Iland: The five myths of GDPR

Frank Krieger, vice president, Governance, Risk and Compliance at iland discusses the top five myths around management of data that GDPR effectively busted.

This month marks the first anniversary of the General Data Protection Regulation (GDPR), and early numbers make clear that its implementation has been a success as a breach notification law.

As such, GDPR has affected multiple aspects of a business. It has created increased requirements for businesses to deal with issues such as security, compliance, data ownership, training and data management.

The new regulation will require, for many of businesses, a fundamental change to their internal processes and ongoing focus on compliance. 

There are several myths around who manages data inside an organisation which have been challenged as a result of GDPR regulations.

From the shift from an IT-centric to a business process owner model, to educating internal teams and reviewing tools, here are the top five myths around management of data that GDPR effectively busted.

1. Data management is an IT function 

Data management used to be solely an IT function but, since GDPR came into force, organisations have been increasingly realising the criticality and value of their data assets.

This is why the data management function has become a business and IT function. It requires a full commitment by every organisation to build data protection into its culture and all aspects of its operations, from support through accounting to product development.

The GDPR is not specific to just IT, it must permeate all aspects of the organisation to ensure a culture of data privacy is built.

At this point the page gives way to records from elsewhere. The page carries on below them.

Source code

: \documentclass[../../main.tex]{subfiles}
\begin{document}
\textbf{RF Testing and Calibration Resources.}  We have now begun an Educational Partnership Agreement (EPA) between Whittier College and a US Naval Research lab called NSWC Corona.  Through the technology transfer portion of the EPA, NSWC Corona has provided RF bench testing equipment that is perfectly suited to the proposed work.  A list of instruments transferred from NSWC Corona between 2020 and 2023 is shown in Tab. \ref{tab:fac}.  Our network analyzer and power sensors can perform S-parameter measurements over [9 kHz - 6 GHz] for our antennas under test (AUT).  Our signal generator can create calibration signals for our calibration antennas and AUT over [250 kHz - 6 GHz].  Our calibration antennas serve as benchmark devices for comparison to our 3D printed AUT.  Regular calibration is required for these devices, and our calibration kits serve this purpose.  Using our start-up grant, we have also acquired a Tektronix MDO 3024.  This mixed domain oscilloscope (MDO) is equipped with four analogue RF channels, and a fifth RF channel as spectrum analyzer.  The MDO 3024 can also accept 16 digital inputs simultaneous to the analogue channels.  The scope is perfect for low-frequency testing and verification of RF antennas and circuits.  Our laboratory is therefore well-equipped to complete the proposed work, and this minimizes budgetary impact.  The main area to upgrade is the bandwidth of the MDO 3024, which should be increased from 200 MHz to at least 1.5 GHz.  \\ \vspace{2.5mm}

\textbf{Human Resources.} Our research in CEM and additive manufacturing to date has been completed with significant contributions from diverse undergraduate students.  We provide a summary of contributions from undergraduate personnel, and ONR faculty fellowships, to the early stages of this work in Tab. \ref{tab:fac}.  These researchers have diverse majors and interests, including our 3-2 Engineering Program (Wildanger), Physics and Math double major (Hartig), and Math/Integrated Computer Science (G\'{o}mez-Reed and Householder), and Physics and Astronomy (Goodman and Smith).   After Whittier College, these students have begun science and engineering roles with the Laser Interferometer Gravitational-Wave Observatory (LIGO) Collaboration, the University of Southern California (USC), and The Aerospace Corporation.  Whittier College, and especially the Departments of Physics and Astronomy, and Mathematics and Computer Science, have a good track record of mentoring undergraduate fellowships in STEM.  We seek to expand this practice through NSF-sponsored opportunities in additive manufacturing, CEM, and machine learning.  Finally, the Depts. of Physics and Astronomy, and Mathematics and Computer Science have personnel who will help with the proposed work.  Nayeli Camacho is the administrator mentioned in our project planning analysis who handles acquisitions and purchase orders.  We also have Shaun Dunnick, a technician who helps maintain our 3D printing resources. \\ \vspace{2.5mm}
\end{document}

2. Business organisations have always been familiar with data management

Since the new regulation made data management a business, not just an IT, concern, awareness around GDPR needed to be expanded to different departments in an organisation.

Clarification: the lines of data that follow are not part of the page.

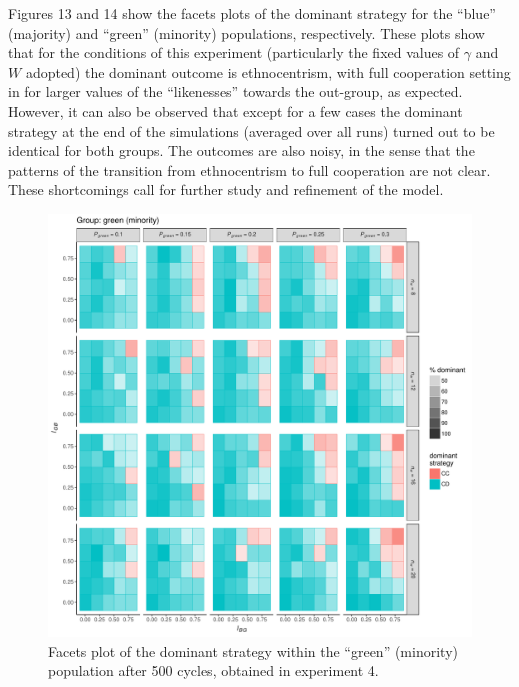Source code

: Figures 13 and 14 show the facets plots of the dominant strategy for the ``blue'' (majority) and ``green'' (minority) populations, respectively. These plots show that for the conditions of this experiment (particularly the fixed values of $ \gamma $ and $ W $ adopted) the dominant outcome is ethnocentrism, with full cooperation setting in for larger values of the ``likenesses'' towards the out-group, as expected. However, it can also be observed that except for a few cases the dominant strategy at the end of the simulations (averaged over all runs) turned out to be identical for both groups. The outcomes are also noisy, in the sense that the patterns of the transition from ethnocentrism to full cooperation are not clear. These shortcomings call for further study and refinement of the model. 
\begin{figure}[t!]
	\label{fig:strategyImmigrantExperiment4}
	\begin{minipage}[c]{0.2\linewidth}
		\caption{Facets plot of the dominant strategy within the ``green'' (minority) population after 500 cycles, obtained in experiment 4.}
	\end{minipage}
	\begin{minipage}[c]{0.75\linewidth}
		\includegraphics[trim={0cm 0cm 0.4cm 0cm}, clip, width=\linewidth]{figures/strategyImmigrantExperiment4.pdf}
	\end{minipage}
\end{figure}

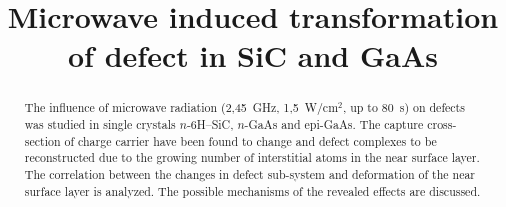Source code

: \documentclass[final,3p,times,twocolumn,authoryear]{elsarticle}
\begin{document}
\begin{frontmatter}



\title{Microwave induced transformation of defect in SiC and GaAs}

%
%

\begin{abstract}
The influence of microwave radiation (2,45~GHz, 1,5~W/cm$^2$, up to 80~s) on defects was studied in single crystals $n$-6H–SiC, $n$-GaAs and epi-GaAs.
The capture cross-section of charge carrier have been found to change
and defect complexes to be reconstructed due to the growing number of  interstitial atoms in the near surface layer.
The correlation between the changes in defect sub-system and deformation of the near surface layer is analyzed.
The possible mechanisms of the revealed effects are discussed.
\end{abstract}


\end{frontmatter}
\end{document}
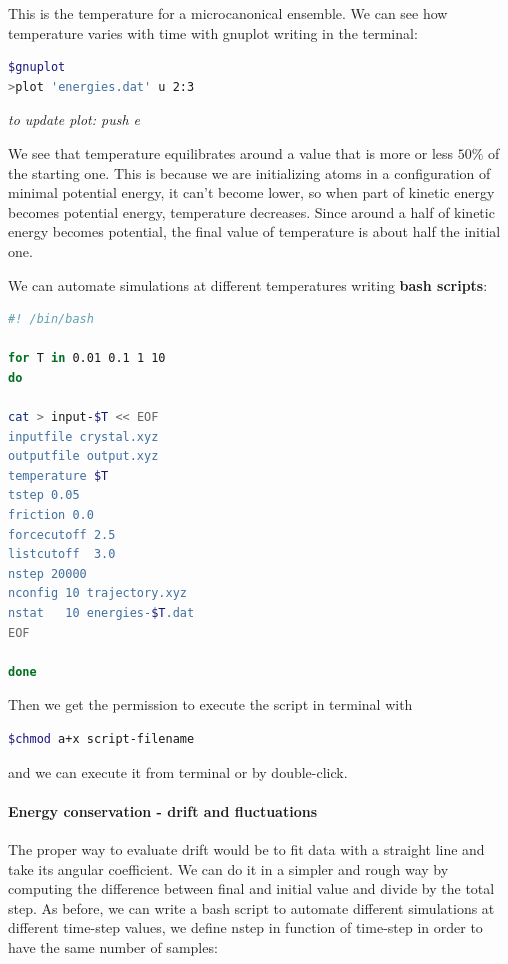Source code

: \documentclass[a4paper, italian, openany]{book}
\begin{document}
This is the temperature for a microcanonical ensemble. We can see how temperature varies with time with gnuplot writing in the terminal:

\begin{lstlisting}[language=bash]
$gnuplot
>plot 'energies.dat' u 2:3
\end{lstlisting}

\textit{to update plot: push e}

\medskip

We see that temperature equilibrates around a value that is more or less $50\%$ of the starting one. This is because we are initializing atoms in a configuration of minimal potential energy, it can't become lower, so when part of kinetic energy becomes potential energy, temperature decreases. Since around a half of kinetic energy becomes potential, the final value of temperature is about half the initial one.

We can automate simulations at different temperatures writing \textbf{bash scripts}:

\begin{lstlisting}[language=bash]
#! /bin/bash

for T in 0.01 0.1 1 10
do

cat > input-$T << EOF
inputfile crystal.xyz
outputfile output.xyz
temperature $T
tstep 0.05
friction 0.0
forcecutoff 2.5
listcutoff  3.0
nstep 20000
nconfig 10 trajectory.xyz
nstat   10 energies-$T.dat
EOF

done
\end{lstlisting}

Then we get the permission to execute the script in terminal with

\begin{lstlisting}[language=bash]
$chmod a+x script-filename
\end{lstlisting}

and we can execute it from terminal or by double-click.

\paragraph{Energy conservation - drift and fluctuations}

The proper way to evaluate drift would be to fit data with a straight line and take its angular coefficient. We can do it in a simpler and rough way by computing the difference between final and initial value and divide by the total step.\newline
As before, we can write a bash script to automate different simulations at different time-step values, we define nstep in function of time-step in order to have the same number of samples:
\end{document}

Many parts of business organisations were not familiar with data management and had to be trained and managed around the issue.

However, a recent paper by Osterman Research showed that only 42% of organisations have trained their employees around data management and GDPR, meaning that 58% left their employees in the dark.

3. All departments understand how to manage and control data

As mentioned above, data management used to be exclusively an IT function and IT teams had a good understanding of the way data should be managed and controlled.

Those in business functions tended to accumulate data and lacked access control, putting that data at risk.

Today, the responsibility for compliance is shared across the different functions. Non-IT employees cannot simply close their eyes to the risks they take when handling their company’s data.

Raising awareness is crucial to prevent data breaches and impacts on the organisation’s finances and reputation.

4. GDPR isn’t relevant for everyone 

Departments have been affected in different ways and to different degrees: some have been living and breathing the regulation for several years, for others it may be new.

But being data protection-aware is no longer optional, it’s critical and regulated. An ongoing continuous programme of education – from induction through regular refresher sessions – is essential.

This helps make data awareness relevant for everyone from the Chairman of the Board to the customer service team and beyond.

5. Data protection stops at the organisation’s perimeter

Suddenly, businesses realised that they were responsible not just for their own data protection compliance, but that of all the links in their supply chain.

Cloud computing is a case in point where IT and business managers realised that their CSP needed to be just as compliant as they were in order to avoid a huge security gap.

From client-supplier, the relationship shifted to that of a collaborative security partnership as the degree of trust and diligence needed between parties escalated.

From myth to reality

Overall, the understanding of the value and risks around personal data had to be propagated through organisations and actively monitored.

GDPR didn’t act as a reminder of what ought to be done, but instead as a proper new regulation. It has changed how organisations collect and manage data and personal information, busting the myth that data management lived in the IT department silo and making it relevant for everyone.

That has required extensive investment in people and tools to oversee, and a re-evaluation of business relationships with suppliers and customers alike.